_Activity_
What lines in the entries hold the string "detection"? List them.
BEGIN Records
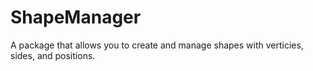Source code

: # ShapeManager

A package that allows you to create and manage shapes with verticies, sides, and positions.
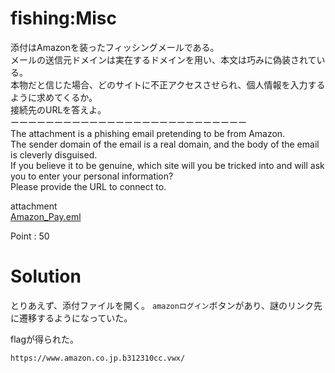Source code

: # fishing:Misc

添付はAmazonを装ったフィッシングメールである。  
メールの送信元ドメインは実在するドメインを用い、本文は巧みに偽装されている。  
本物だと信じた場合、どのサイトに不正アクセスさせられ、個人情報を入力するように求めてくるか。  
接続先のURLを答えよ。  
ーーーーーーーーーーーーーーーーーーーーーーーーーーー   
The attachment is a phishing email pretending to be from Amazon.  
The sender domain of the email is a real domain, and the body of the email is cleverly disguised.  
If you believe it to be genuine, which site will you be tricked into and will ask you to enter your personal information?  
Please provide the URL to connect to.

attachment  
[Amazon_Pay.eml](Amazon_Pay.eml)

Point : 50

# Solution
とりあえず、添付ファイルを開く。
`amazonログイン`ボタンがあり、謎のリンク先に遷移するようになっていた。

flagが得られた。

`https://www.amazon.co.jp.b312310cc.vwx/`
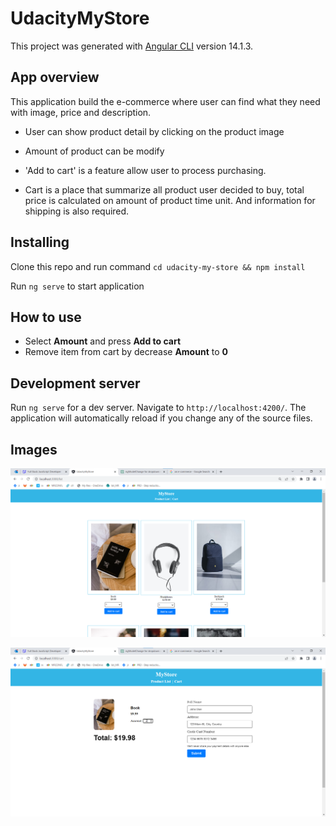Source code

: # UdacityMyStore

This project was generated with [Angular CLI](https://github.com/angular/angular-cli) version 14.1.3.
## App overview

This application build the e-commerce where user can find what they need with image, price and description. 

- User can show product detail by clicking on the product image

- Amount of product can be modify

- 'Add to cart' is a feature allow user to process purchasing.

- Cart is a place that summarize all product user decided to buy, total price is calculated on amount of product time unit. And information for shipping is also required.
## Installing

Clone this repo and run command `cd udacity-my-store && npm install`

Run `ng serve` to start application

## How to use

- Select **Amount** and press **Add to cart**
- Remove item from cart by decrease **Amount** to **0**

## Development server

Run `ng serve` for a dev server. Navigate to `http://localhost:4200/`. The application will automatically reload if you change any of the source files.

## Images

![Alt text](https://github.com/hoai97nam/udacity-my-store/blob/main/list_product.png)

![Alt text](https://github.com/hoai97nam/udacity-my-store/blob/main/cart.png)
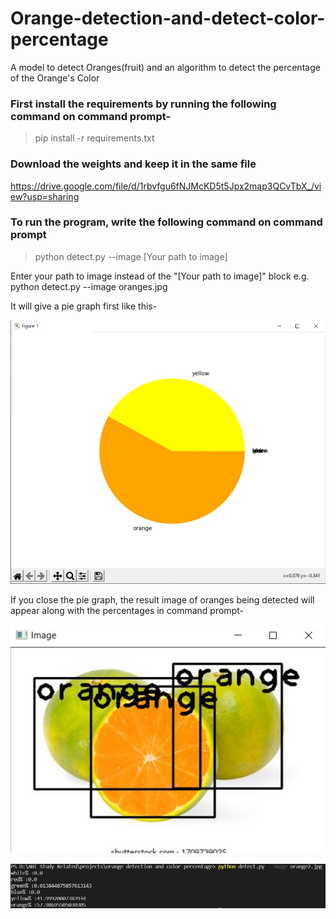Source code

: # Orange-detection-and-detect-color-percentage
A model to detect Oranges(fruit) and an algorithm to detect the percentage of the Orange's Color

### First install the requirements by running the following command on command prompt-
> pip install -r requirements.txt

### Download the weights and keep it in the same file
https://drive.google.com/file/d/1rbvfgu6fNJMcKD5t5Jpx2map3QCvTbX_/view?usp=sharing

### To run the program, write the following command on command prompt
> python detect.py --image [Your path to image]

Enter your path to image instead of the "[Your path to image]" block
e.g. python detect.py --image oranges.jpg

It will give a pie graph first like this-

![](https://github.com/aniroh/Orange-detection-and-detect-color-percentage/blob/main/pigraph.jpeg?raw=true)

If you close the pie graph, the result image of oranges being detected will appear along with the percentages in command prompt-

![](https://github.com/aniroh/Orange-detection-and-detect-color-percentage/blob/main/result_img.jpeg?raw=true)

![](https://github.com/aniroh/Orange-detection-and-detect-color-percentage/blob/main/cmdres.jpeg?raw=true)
END Records
_Finished exercise_
: # Orange-detection-and-detect-color-percentage
![](https://github.com/aniroh/Orange-detection-and-detect-color-percentage/blob/main/pigraph.jpeg?raw=true)
![](https://github.com/aniroh/Orange-detection-and-detect-color-percentage/blob/main/result_img.jpeg?raw=true)
![](https://github.com/aniroh/Orange-detection-and-detect-color-percentage/blob/main/cmdres.jpeg?raw=true)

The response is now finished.